Efficiently scale out a custom skill

Custom skills are web APIs that implement a specific interface. A custom skill can be implemented on any publicly addressable resource. The most common implementations for custom skills are:

Azure Functions for custom logic skills
Azure Web Apps for simple containerized AI skills
Azure Kubernetes Service for more complex or larger skills.

Skillset configuration

The following properties on a custom skill are used for scale. Review the custom skill interface for an introduction to the inputs and outputs that a custom skill should implement.

Set batchSize on the custom skill to configure the number of records sent in a single skill invocation.
Set the degreeOfParallelism to calibrate the number of concurrent requests the indexer makes to your skill.
Set timeout to a value sufficient for the skill to return a valid response.
In the indexer definition, set batchSize to the number of documents that should be read from the data source and enriched concurrently.

Considerations

There's no one-size-fits-all recommendation. Plan to test different configurations to reach an optimal result. Scale-up strategies are based on either fewer large requests or many small requests.

Skill invocation cardinality: make sure you know whether the custom skill executes once for each document (/document/content) or multiple times per document (/document/reviews_text/pages/*). If it's multiple times per document, stay on the lower side of batchSize and degreeOfParallelism to reduce churn, and try setting indexer batch size to incrementally higher values for more scale.
Coordinate custom skill batchSize and indexer batchSize, and make sure you're not creating bottlenecks. For example, if the indexer batch size is 5, and the skill batch size is 50, you would need 10 indexer batches to fill a custom skill request. Ideally, skill batch size should be less than or equal to indexer batch size.
For degreeOfParallelism, use the average number of requests an indexer batch can generate to guide how you set this value. If the infrastructure hosting the skill (for example, an Azure Function) can't support high levels of concurrency, consider dialing down the degree of parallelism. You can test your configuration with a few documents to validate your understanding of the average number of requests.
Although your objective is to scale and support high volumes, testing with a smaller sample of documents helps quantify different stages of execution. For example, you can evaluate your skill's execution time relative to the overall time required to process a subset of documents. This helps you answer the question: does your indexer spend more time building a batch or waiting for a response from your skill?
Consider the upstream implications of parallelism. If the input to a custom skill is an output from a prior skill, are all the skills in the skillset scaled out effectively to minimize latency?

Error handling in the custom skill

Custom skills should return a success status code HTTP 200 when the skill completes successfully. If one or more records in a batch result in errors, consider returning multi-status code 207. The errors or warnings list for the record should contain the appropriate message.
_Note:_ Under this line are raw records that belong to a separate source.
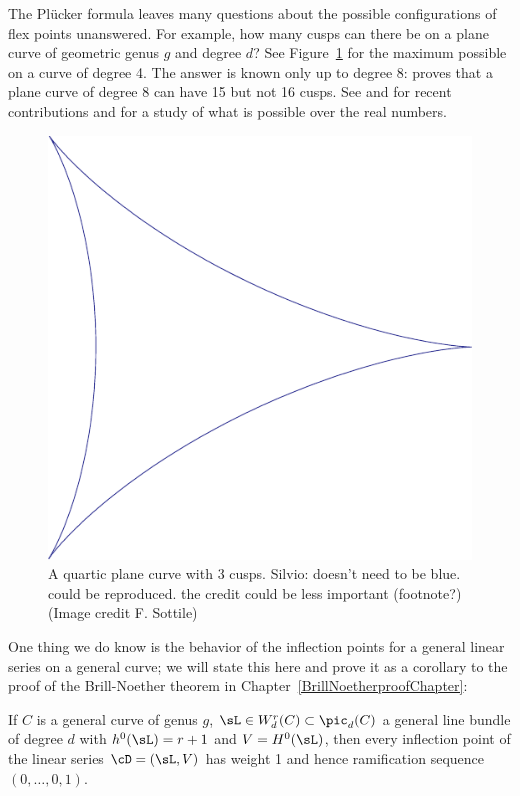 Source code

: The Pl\"ucker formula leaves many questions about the possible configurations of flex points unanswered. 
For example, how many cusps can there be on a plane curve of geometric genus $g$ and degree $d$? See
Figure~\ref{3 real cusps} for the maximum possible on a curve of degree 4.
The answer is known only up to degree 8: \cite{Zariski1931} proves that a plane curve of degree 8 can have 15 but not 16 cusps.
See \cite{Calabri} and \cite{Kulikov} for recent contributions and \cite{Kharlamov-Sottile} for a study of what is possible
over the real numbers.

\begin{figure}\label{3-cusp quartic}
\centerline{ \includegraphics[scale=.5]{"main/Fig12-1-threeCusps"}}
 \caption{A quartic plane curve with 3 cusps. {Silvio: doesn't need to be blue.
 could be reproduced. the credit could be less important (footnote?) (Image credit F. Sottile)}}
 \label{3 real cusps}
\end{figure}

One thing we do know is the behavior of the inflection points for a general linear series on a general curve; we will state this here and prove it as a corollary to the proof of the Brill-Noether theorem in Chapter~\ref{BrillNoetherproofChapter}:

\begin{theorem}\label{Brill Noether Plucker}
If $C$ is a general curve of genus $g$, $\sL \in W^r_d(C) \subset \pic_d(C)$ a general line bundle of degree $d$ with $h^0(\sL) = r+1$ and $V = H^0(\sL)$, then every inflection point of the linear series $\cD = (\sL, V)$ has weight 1 and hence ramification sequence $(0, \dots, 0, 1)$.
\end{theorem}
Any item in a batch that errors causes the corresponding document to fail. If you need the document to succeed, return a warning.

Any status code over 299 is evaluated as an error and all enrichments fail, resulting in a failed document.

Common error messages

Could not execute skill because it did not execute within the time limit '00:00:30'. This is likely transient. Please try again later. For custom skills, consider increasing the 'timeout' parameter on your skill in the skillset. Set the timeout parameter on the skill to allow for a longer execution duration.
Could not execute skill because Web Api skill response is invalid. Indicative of the skill not returning a message in the custom skill response format. This could be the result of an uncaught exception in the skill.
Could not execute skill because the Web Api request failed. Most likely caused by authorization errors or exceptions.
Could not execute skill. Commonly the result of the skill response being mapped to an existing property in the document hierarchy.

Testing custom skills

Start by testing your custom skill with a REST API client to validate:

The skill implements the custom skill interface for requests and responses
The skill returns valid JSON with the application/json MIME type
The skill returns a valid HTTP status code

Create a debug session to add your skill to the skillset and make sure it produces a valid enrichment. While a debug session doesn't allow you to tune the performance of the skill, it enables you to ensure that the skill is configured with valid values and returns the expected enriched objects.

Best practices

While skills can accept and return larger payloads, consider limiting the response to 150 MB or less when returning JSON.
Consider setting the batch size on the indexer and skill to ensure that each data source batch generates a full payload for your skill.
For long-running tasks, set the timeout to a high enough value to ensure the indexer doesn't error out when processing documents concurrently.
Optimize the indexer batch size, skill batch size, and skill degrees of parallelism to generate the load pattern your skill expects, fewer large requests or many small requests.
Monitor custom skills with detailed failure logs because data variability can cause specific requests to fail consistently.

Last updated on 2026-03-30